On 20 December 2011 Her Majesty’s Inspectorate of Constabulary (HMIC) published a report entitled The rules of engagement, which argues that serious consideration should be given to the use of plastic bullets and water cannon and, where necessary, lethal force. The British state is preparing for class war and social unrest and, in doing so, will be relying on its experience in suppressing opposition to its rule in Ireland.
The report was commissioned by the Home Secretary following the August uprisings in English cities. It recommends the establishment of a national framework for resolving public disorder, with new rules of engagement supported by ever more sophisticated communication after fatal or controversial incidents, backed up by an ‘all source hub’ intelligence gathering with a greater emphasis on ‘advanced software analysis’ and social media monitoring. The report also states that: ‘in extreme circumstances, where life is threatened, their commanders must also be able to use extraordinary measures’.
Sir Denis O’Connor, the Chief Inspector of Constabulary states: ‘if we don’t raise some of these awkward issues, then we are not giving people the chance to prepare for a future where we’re slightly more assured as to what will happen. Some new rules of engagement are necessary so the police can protect the public in confidence.’ These new rules of engagement will be dependent upon the balance of political forces at the given time; critical to this will be the role of the media and the need to control public opinion.
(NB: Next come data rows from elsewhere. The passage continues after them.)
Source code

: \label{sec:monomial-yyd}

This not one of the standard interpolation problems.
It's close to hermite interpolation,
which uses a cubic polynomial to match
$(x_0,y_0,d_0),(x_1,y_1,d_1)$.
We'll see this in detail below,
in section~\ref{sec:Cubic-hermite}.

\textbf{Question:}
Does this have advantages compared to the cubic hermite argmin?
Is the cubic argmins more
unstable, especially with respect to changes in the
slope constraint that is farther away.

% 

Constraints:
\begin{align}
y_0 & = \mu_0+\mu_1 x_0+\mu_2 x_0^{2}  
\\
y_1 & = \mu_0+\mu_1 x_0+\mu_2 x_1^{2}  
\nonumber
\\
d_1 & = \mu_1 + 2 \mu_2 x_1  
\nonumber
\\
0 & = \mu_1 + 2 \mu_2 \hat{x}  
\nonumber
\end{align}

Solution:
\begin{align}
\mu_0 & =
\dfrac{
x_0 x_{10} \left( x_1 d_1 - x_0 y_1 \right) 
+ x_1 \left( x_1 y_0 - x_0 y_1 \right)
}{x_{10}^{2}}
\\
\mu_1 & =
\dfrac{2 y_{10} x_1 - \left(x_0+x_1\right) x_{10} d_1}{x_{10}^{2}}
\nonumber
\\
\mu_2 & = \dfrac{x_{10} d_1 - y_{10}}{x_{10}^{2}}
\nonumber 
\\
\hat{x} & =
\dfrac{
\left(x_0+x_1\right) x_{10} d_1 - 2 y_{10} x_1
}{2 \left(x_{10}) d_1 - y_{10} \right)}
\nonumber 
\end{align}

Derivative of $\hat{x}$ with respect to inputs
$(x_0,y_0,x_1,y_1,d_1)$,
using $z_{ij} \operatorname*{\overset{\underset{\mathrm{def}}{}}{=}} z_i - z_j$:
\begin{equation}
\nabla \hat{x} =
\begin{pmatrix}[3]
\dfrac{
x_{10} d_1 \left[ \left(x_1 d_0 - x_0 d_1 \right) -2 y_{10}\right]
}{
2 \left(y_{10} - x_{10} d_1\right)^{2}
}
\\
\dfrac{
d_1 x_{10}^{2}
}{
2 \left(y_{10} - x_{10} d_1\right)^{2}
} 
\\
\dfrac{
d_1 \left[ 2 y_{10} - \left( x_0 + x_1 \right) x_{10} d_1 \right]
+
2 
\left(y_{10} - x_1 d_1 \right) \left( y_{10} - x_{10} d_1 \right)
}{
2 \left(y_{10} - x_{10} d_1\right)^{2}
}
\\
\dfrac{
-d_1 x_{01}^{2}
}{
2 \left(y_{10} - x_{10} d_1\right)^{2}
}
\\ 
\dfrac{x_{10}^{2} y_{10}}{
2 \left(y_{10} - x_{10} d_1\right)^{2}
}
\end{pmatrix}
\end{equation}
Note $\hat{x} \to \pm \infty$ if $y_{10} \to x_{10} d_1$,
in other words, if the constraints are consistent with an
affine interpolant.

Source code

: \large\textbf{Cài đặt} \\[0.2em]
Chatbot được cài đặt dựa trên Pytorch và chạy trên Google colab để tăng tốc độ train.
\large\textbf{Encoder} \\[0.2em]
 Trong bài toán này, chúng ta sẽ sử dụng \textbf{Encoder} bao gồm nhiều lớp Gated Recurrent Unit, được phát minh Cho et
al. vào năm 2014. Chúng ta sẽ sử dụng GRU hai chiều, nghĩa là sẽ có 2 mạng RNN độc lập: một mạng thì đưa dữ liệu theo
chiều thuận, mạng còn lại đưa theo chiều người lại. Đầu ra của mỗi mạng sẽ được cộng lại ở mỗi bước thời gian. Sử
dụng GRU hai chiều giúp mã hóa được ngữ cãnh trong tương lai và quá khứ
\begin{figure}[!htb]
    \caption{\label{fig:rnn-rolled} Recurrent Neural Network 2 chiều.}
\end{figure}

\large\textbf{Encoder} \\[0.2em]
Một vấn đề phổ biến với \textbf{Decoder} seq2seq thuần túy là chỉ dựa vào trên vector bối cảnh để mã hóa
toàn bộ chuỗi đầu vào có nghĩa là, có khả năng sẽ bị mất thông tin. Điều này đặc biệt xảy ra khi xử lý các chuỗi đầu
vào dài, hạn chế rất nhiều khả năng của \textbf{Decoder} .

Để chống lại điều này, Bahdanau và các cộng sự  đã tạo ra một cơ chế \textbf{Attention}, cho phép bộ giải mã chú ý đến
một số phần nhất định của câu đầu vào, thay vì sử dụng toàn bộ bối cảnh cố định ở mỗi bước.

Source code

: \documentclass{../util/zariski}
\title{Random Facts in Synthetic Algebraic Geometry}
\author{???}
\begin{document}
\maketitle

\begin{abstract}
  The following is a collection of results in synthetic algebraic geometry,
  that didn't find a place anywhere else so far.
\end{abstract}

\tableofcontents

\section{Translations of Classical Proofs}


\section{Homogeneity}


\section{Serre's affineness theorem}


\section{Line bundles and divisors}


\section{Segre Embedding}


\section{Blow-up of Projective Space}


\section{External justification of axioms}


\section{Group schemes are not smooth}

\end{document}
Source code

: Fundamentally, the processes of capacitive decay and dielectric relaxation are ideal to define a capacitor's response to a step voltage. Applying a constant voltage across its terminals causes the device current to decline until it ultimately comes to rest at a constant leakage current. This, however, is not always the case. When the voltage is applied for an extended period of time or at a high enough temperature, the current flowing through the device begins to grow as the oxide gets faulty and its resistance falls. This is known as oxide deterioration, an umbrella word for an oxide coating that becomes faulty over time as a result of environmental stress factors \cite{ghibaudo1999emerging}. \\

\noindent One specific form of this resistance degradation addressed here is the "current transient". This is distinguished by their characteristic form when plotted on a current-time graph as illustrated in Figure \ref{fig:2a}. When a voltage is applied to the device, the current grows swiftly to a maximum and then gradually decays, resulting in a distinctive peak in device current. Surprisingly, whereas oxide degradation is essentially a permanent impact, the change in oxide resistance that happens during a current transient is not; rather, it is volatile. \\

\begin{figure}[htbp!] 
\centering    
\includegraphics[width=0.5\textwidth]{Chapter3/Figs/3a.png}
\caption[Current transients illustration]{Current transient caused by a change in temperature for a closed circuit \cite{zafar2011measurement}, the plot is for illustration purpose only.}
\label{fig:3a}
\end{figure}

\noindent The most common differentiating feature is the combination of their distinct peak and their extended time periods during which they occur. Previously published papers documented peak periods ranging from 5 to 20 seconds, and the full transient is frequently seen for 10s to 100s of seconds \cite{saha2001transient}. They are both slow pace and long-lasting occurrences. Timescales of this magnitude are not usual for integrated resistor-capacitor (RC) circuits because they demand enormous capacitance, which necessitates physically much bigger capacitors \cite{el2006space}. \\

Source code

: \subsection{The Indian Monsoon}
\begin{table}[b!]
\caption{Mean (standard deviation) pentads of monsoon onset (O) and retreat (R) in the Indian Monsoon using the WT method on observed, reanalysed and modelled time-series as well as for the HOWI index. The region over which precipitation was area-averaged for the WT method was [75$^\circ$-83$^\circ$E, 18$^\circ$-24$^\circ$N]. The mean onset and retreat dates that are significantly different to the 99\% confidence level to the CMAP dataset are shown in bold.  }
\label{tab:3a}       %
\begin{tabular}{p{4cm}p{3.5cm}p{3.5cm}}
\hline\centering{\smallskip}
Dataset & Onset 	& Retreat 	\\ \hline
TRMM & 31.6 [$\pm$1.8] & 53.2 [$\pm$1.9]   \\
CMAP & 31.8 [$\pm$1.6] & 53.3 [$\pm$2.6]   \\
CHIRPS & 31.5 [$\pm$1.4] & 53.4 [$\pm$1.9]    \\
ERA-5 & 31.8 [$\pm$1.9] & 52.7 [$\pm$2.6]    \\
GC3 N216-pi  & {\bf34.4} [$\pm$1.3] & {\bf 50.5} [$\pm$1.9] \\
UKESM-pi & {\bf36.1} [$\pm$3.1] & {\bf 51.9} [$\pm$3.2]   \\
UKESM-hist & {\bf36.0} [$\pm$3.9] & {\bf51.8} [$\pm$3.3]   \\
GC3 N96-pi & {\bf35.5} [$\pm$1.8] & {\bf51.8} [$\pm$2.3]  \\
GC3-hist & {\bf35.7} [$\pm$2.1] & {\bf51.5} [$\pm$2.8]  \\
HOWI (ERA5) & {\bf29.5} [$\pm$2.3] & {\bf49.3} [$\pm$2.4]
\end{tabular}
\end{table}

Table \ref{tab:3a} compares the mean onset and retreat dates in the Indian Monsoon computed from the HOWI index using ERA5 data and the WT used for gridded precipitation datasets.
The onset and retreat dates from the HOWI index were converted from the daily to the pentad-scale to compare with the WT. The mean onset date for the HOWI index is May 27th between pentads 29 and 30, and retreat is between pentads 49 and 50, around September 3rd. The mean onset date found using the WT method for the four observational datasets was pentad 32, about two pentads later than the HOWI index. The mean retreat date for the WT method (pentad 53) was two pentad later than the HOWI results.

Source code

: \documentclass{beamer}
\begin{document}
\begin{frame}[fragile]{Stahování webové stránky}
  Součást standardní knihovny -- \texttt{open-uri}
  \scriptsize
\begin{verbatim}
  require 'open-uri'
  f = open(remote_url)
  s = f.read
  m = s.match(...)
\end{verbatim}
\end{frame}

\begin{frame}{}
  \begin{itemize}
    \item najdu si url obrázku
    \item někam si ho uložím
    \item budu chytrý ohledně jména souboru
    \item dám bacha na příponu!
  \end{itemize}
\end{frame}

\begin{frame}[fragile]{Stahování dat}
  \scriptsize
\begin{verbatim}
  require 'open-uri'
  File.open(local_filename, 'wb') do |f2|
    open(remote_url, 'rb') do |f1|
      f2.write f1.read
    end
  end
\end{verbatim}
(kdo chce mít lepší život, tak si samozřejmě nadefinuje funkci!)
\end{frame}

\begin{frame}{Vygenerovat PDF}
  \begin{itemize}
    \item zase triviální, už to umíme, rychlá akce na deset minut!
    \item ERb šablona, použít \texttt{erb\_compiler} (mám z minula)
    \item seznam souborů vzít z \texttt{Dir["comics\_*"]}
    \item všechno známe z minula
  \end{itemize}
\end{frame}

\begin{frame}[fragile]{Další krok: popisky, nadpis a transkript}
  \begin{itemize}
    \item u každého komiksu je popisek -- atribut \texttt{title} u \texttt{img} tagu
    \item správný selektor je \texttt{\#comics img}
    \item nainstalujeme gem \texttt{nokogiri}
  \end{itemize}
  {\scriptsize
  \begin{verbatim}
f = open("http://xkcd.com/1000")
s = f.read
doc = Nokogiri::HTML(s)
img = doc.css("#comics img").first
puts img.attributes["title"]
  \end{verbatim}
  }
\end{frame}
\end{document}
Anyone who for a minute considers that plastic bullets are not lethal weapons should look at the history of their use in the occupied north of Ireland. In 1970, when rubber bullets were first introduced by the British Army in Ireland, they were presented as not only harmless but humorous. The Guardian’s Simon Winchester described the ‘charming press officer’ of the King’s Own Scottish Borderers, showing off the ‘soft and squidgy things’. Winchester reported how oneObserver journalist was overheard saying ‘firing bullets made with rubber. Soon they’ll be lobbing grenades full of confetti, and guns that fire rose petals. You can’t take this sort of thing seriously at all.’1 Within three years rubber bullets had killed three people, including an 11-year-old boy, Francis Rowntree, and had caused countless injuries, including blinding. These deaths and injuries were said to be down to the unreliability of rubber bullets, which from 1973 to 1976 were then phased out in favour of the ‘safer alternative’ – the plastic bullet. These deadly weapons would go on to kill a further 14 people, including nine children; hundreds more people have been injured.
Clara Reilly of Relatives for Justice in Belfast stated: ‘What the British government did was keep coming up with all these schemes to try to cow the nationalist community into submission, and plastic bullets were used as a political control mechanism. Seven people were killed by plastic bullets during the hunger strike of 1981. Something like 60,000 bullets were fired over a few months.’2
As the struggle for political status escalated to hunger strikes which would lead to the deaths of ten men in Long Kesh prison, the level of terror on the streets intensified as the British army and police went on the rampage. On 13 May 1981 14-year-old Julie Livingston died after being shot in the head with a plastic bullet in the Stewartstown Road area of West Belfast. The bullet was fired by the British army from a distance of seven yards. They claimed that there was a riot going on following the death that day of IRA hunger striker Francis Hughes. This was not true and at her inquest the jury agreed that Julie had been an ‘innocent victim’.
A few days later, on 19 May, 11-year-old Carol Ann Kelly was shot by a plastic bullet fired from a distance of less than ten yards from a British Army land rover, as she was returning home with a carton of milk in Twinbrook, West Belfast. Again, the army press office claimed that there was rioting in the area as hunger strikers Raymond McCreesh (IRA) and Patsy O’Hara (INLA) had died that day. This lie outraged nationalist Ireland. Carol Ann Kelly died on 22 May 1981. The same day in Derry Harry Duffy died after being shot in the head by a plastic bullet by the British army, who yet again claimed that there had been a riot in the area at the time.
On 31 July 1981, as the hunger strike continued, Peter Doherty died, having been struck a week earlier by a plastic bullet as he stood in his kitchen in the Divis Flats area of West Belfast. On 9 August Peter McGuinness was hit in the chest with a plastic bullet on the Shore Road area of Belfast and died of his injuries. There was no riot in either area. Lily Fitzsimons, a founder of the Relatives Action Committees and leading campaigner for the fight for political status has stated: ‘We knew an enormous amount of support existed within the community, but many people were afraid to come out on to the streets because of the terror which was being inflicted on the community by the army and the RUC.’3
That the British police should raise the spectre of plastic bullets and water cannon, and the sanctioning of lethal force in such a way, gives us an indication of the current debate among the ruling class and how it intends to deal with the crisis. Preparation and plans are already underway and police forces across Britain are being systematically trained in public order control. The new movement in Britain must understand and learn from the experiences of the nationalist population of the north of Ireland at the hands of the British state, if serious effective opposition is to emerge.